On July 23, the girls arrived in Amsterdam by train. From the train, Eva and her friends boarded a little steamer ship that took them through the town of Volendam, “one of the show places of Holland” where the natives dressed up on Sundays in traditional garb and tourists could go through old-world Dutch homes.
One of the prime attractions tourists often look for in Holland is the giant windmills. Eva and her friends were looking for such a windmill when the captain of the tourist steamer told them that the mills are “fast disappearing since they use motor power now instead. The few that are left are only for show.”
After Holland, Eva and her friends arrived in Brussels, Belgium on July 25th. The train ride was less than pleasant as Eva describes how she “smelled some old-fashioned outhouses on a farm that were roses compared to that cheese [served on the train].” On a tour-bus ride through the city, Eva saw the “big arch” that is the gateway into Brussels and where the Germans came storming through in 1914. The city still remained intact due to its peaceful surrender.

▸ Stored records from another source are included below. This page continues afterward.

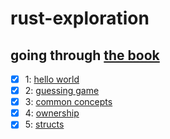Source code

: # rust-exploration

## going through [the book](https://doc.rust-lang.org/book)

- [x] 1: [hello world](https://doc.rust-lang.org/stable/book/ch01-02-hello-world.html)
- [x] 2: [guessing game](https://doc.rust-lang.org/stable/book/ch02-00-guessing-game-tutorial.html)
- [x] 3: [common concepts](https://doc.rust-lang.org/stable/book/ch03-00-common-programming-concepts.html)
- [x] 4: [ownership](https://doc.rust-lang.org/stable/book/ch04-00-understanding-ownership.html)
- [x] 5: [structs](https://doc.rust-lang.org/stable/book/ch05-00-structs.html)
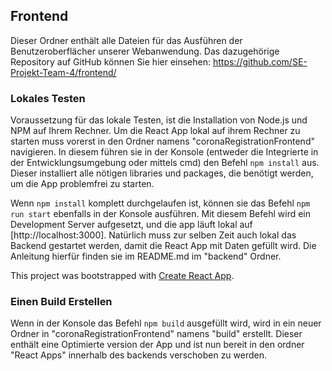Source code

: ## Frontend 
Dieser Ordner enthält alle Dateien für das Ausführen der Benutzeroberflächer unserer Webanwendung. Das dazugehörige Repository auf GitHub können Sie hier einsehen: https://github.com/SE-Projekt-Team-4/frontend/

### Lokales Testen
Voraussetzung für das lokale Testen, ist die Installation von Node.js und NPM auf Ihrem Rechner.
Um die React App lokal auf ihrem Rechner zu starten muss vorerst in den Ordner namens "coronaRegistrationFrontend" navigieren. In diesem führen sie in der Konsole (entweder die Integrierte in der Entwicklungsumgebung oder mittels cmd) den Befehl `npm install` aus. Dieser installiert alle nötigen libraries und packages, die benötigt werden, um die App problemfrei zu starten.

Wenn `npm install` komplett durchgelaufen ist, können sie das Befehl `npm run start` ebenfalls in der Konsole ausführen. Mit diesem Befehl wird ein Development Server aufgesetzt, und die app läuft lokal auf [http://localhost:3000]. Natürlich muss zur selben Zeit auch lokal das Backend gestartet werden, damit die React App mit Daten gefüllt wird. Die Anleitung hierfür finden sie im README.md im "backend" Ordner.

This project was bootstrapped with [Create React App](https://github.com/facebook/create-react-app). 

### Einen Build Erstellen 
Wenn in der Konsole das Befehl `npm build` ausgefüllt wird, wird in ein neuer Ordner in "coronaRegistrationFrontend" namens "build" erstellt. Dieser enthält eine Optimierte version der App und ist nun bereit in den ordner "React Apps" innerhalb des backends verschoben zu werden.
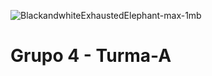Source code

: ![BlackandwhiteExhaustedElephant-max-1mb](https://user-images.githubusercontent.com/78425766/119718587-200e7400-be3e-11eb-8de0-895ae896b314.gif)
# Grupo 4 - Turma-A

The first stop the girls made was to the Wiertz Museum, an art museum dedicated to Antoine Wiertz, or the “mad artist,” who was a controversial painter known for gruesome, terrifying scenes. Eva feels as though “he was certainly warped in his mind…he painted mothers cutting off legs of children, burying a man alive, Napoleon’s arrival into hell, nude women and whatnot.”

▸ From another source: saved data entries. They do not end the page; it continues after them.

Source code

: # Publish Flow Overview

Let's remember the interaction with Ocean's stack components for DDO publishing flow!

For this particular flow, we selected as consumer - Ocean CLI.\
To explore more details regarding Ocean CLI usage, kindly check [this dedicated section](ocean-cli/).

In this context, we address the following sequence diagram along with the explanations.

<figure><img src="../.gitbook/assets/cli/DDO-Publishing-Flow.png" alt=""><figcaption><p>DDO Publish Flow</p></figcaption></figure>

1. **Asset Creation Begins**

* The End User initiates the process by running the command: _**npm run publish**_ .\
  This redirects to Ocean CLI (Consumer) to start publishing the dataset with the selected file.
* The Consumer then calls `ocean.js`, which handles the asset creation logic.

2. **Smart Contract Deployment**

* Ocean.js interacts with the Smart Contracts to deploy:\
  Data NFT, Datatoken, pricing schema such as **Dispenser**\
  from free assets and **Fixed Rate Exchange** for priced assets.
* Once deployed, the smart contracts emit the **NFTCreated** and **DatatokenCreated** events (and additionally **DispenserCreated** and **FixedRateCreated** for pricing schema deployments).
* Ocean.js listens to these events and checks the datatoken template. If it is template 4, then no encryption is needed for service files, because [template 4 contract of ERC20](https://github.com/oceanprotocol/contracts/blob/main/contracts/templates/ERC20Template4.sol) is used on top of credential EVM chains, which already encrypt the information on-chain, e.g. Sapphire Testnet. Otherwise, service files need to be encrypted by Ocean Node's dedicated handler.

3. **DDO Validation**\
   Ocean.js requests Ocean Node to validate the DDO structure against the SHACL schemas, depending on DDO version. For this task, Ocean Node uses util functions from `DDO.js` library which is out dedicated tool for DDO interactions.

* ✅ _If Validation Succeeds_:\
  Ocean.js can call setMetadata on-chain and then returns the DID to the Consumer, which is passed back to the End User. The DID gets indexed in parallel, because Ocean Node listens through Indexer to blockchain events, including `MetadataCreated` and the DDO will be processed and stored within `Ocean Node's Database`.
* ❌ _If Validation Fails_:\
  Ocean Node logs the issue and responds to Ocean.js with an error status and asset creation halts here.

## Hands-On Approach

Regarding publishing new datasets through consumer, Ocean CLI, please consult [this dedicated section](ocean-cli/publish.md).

All along the journey, Eva mentions the ease of which she can convert American money into the system used in the country she visits. Throughout the scrapbook it seems Eva saved a few coins and wrote underneath them what the conversion was. Luckily, a few Dutch coins were left in the book.
The trip to Belgium was short and sweet and by July 26th the girls were in London, on the last leg of their journey. Eva’s narration of London is significantly shorter than her previous ones. Perhaps this is because she was feeling ready to go home. Nevertheless, she does mention that they saw St. Paul’s Cathedral, Buckingham Palace, Westminster Abbey, and the changing of the guard (the changing of the guard is a ceremony that takes place every day outside of Buckingham Palace where the guards appointed to protect the royal family are changed out for maximum security). There is usually a march of guards involved and a big to-do over the importance of being a guard for the royal family.

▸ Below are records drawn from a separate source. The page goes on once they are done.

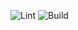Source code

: ![Lint](https://github.com/deathart/mcb-api/workflows/Lint/badge.svg) ![Build](https://github.com/deathart/mcb-api/workflows/Build/badge.svg)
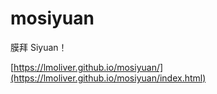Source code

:# mosiyuan

膜拜 Siyuan！

[https://lmoliver.github.io/mosiyuan/](https://lmoliver.github.io/mosiyuan/index.html)
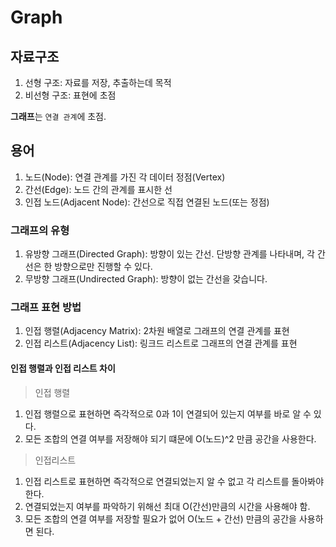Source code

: # Graph
## 자료구조
1. 선형 구조: 자료를 저장, 추출하는데 목적
2. 비선형 구조: 표현에 초점

**그래프**는 `연결 관계`에 초점.

## 용어
1. 노드(Node): 연결 관계를 가진 각 데이터 정점(Vertex)
2. 간선(Edge): 노드 간의 관계를 표시한 선
3. 인접 노드(Adjacent Node): 간선으로 직접 연결된 노드(또는 정점)

### 그래프의 유형
1. 유방향 그래프(Directed Graph): 방향이 있는 간선. 단방향 관계를 나타내며, 각 간선은 한 방향으로만 진행할 수 있다.  
2. 무방향 그래프(Undirected Graph): 방향이 없는 간선을 갖습니다.  

### 그래프 표현 방법
1. 인접 행렬(Adjacency Matrix): 2차원 배열로 그래프의 연결 관계를 표현
2. 인접 리스트(Adjacency List): 링크드 리스트로 그래프의 연결 관계를 표현

#### 인접 행렬과 인접 리스트 차이
> 인접 행렬
1. 인접 행렬으로 표현하면 즉각적으로 0과 1이 연결되어 있는지 여부를 바로 알 수 있다.  
2. 모든 조합의 연결 여부를 저장해야 되기 떄문에 O(노드)^2 만큼 공간을 사용한다.

> 인접리스트
1. 인접 리스트로 표현하면 즉각적으로 연결되었는지 알 수 없고 각 리스트를 돌아봐야 한다.  
2. 연결되었는지 여부를 파악하기 위해선 최대 O(간선)만큼의 시간을 사용해야 함.  
3. 모든 조합의 연결 여부를 저장할 필요가 없어 O(노드 + 간선) 만큼의 공간을 사용하면 된다.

The last place the girls visited in London was Shakespeare’s birthplace, an attraction that visitors can still see today. Eva enjoyed London the best out of all the countries she visited because “the scenery in England is very similar to that of New England, rolling country and farms.” On their last night before they boarded the ship home, the girls gave a surprise birthday party for one of their friends, Alice. They also gave little presents to their tour guide, Mr. Gately, and thanked him for all he had done for them.
The next day, July 30th the girls boarded the M.V Georgic and made their journey home. The boat ride home was similar to their previous boat ride in that they played games, ate a lot, wrote letters, and even watched a movie called “The Red Headed Woman,” a 1932 film about a poor, gold digging woman who seduces her boss away from his wife and marries him. The ship made port once in Ireland and once in Newfoundland and by August 7th, the girls were officially docked in Boston and they made their way home. In Eva’s final letter she tells her mother that “it was a wonderful trip” and she hopes to go again sometime.